Wednesday, September 2, 2009
For modern times, the most enduring legacy of Magna Carta is considered the right of habeas corpus. This right arises from what are now known as clauses 36, 38, 39, and 40 of the 1215 Magna Carta.
As the most recent version, it is the 1297 Charter which remains in legal force in England and Wales. Using the clauses in the 1297 charter (the content and numbering are somewhat different from the 1215 Charter): Clause 1 guarantees the freedom of the English Church. Although this originally meant freedom from the King, later in history it was used for different purposes (see below). Clause 9 guarantees the “ancient liberties” of the City of London. Clause 29 guarantees a right to due process.

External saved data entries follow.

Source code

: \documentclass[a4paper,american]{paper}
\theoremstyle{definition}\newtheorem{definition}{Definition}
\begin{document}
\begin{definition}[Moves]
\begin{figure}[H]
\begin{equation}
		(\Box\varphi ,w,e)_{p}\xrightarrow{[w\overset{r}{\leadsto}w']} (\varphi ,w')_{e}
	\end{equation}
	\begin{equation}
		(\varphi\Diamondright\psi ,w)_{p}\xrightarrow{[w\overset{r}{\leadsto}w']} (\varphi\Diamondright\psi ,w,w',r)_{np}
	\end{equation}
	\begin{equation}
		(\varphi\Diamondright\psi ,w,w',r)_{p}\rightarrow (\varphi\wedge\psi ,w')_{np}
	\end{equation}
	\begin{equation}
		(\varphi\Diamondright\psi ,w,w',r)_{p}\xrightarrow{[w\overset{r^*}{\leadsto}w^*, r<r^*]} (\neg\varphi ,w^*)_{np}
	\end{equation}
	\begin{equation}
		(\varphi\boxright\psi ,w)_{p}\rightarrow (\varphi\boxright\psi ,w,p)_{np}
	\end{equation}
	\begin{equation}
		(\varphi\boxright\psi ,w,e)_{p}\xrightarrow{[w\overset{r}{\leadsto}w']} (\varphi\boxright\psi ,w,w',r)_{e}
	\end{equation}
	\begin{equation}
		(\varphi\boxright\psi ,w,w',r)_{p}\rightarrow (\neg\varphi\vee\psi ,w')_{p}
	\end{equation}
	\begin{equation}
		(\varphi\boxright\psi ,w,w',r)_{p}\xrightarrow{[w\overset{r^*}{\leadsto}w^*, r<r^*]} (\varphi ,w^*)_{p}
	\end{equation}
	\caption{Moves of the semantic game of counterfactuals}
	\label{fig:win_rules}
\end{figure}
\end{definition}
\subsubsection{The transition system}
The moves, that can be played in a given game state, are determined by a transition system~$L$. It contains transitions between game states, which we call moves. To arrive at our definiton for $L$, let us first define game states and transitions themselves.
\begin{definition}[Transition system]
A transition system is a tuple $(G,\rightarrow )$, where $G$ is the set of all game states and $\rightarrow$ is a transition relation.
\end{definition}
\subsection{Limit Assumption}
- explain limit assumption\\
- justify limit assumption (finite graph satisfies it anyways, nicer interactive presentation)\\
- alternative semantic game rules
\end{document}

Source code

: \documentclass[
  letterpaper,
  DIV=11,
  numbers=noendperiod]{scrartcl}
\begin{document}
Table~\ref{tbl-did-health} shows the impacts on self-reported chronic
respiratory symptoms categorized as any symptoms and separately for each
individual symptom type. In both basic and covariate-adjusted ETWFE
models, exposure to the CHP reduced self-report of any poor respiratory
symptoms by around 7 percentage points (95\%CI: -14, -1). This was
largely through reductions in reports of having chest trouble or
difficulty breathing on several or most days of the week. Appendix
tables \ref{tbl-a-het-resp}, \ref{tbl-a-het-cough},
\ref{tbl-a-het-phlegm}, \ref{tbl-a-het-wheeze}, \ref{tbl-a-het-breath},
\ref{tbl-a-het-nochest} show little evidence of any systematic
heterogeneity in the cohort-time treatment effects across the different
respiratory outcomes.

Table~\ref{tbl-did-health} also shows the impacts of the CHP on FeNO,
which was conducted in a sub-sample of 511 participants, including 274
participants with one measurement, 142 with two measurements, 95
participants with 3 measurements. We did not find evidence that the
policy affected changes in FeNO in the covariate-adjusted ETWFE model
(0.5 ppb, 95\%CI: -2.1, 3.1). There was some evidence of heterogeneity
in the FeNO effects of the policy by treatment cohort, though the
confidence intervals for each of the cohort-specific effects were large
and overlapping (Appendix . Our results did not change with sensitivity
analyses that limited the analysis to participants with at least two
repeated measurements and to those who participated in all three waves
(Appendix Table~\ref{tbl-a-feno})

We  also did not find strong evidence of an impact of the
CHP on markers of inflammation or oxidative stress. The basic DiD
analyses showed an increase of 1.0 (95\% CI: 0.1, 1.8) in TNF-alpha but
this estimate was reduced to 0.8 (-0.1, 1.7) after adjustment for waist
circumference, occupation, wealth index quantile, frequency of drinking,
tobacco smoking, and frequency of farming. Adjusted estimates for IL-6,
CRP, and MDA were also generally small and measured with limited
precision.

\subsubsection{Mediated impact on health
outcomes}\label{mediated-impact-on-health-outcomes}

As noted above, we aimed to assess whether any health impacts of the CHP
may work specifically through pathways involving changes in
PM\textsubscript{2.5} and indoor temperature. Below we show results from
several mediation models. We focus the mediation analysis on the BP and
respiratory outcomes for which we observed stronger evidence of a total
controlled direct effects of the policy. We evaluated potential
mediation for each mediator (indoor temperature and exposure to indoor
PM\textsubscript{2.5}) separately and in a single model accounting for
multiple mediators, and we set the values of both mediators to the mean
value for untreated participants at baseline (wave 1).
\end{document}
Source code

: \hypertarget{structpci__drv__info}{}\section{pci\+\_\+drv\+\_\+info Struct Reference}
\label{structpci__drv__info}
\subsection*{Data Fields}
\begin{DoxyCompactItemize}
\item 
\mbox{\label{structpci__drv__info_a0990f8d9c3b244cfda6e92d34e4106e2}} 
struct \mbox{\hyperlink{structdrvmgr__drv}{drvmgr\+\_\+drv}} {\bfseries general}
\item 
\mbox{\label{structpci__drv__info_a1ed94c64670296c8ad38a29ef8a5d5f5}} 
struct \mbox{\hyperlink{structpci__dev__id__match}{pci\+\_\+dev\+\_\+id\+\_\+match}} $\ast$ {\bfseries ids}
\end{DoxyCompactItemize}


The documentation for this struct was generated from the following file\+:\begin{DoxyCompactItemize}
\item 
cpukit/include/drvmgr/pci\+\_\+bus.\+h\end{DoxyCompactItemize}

Magna Carta was originally written in Latin. A large part of Magna Carta was copied, nearly word for word, from the Charter of Liberties of Henry I, issued when Henry I ascended to the throne in 1100, which bound the king to certain laws regarding the treatment of church officials and nobles, effectively granting certain civil liberties to the church and the English nobility.
Magna carta cum statutis angliae, (Great Charter with English Statutes) page 1 of manuscript, fourteenth century.
The document commonly known as Magna Carta today is not the 1215 charter but a later charter of 1225, and is usually shown in the form of The Charter of 1297 when it was confirmed by Edward I. At the time of the 1215 charter, many of the provisions were not meant to make long term changes but simply to right the immediate wrongs, and therefore The Charter was reissued three times in the reign of Henry III (1216, 1217 and 1225) in order to provide for an updated version. After this, each individual king for the next two hundred years (until Henry V in 1416) personally confirmed the 1225 charter in his own charter.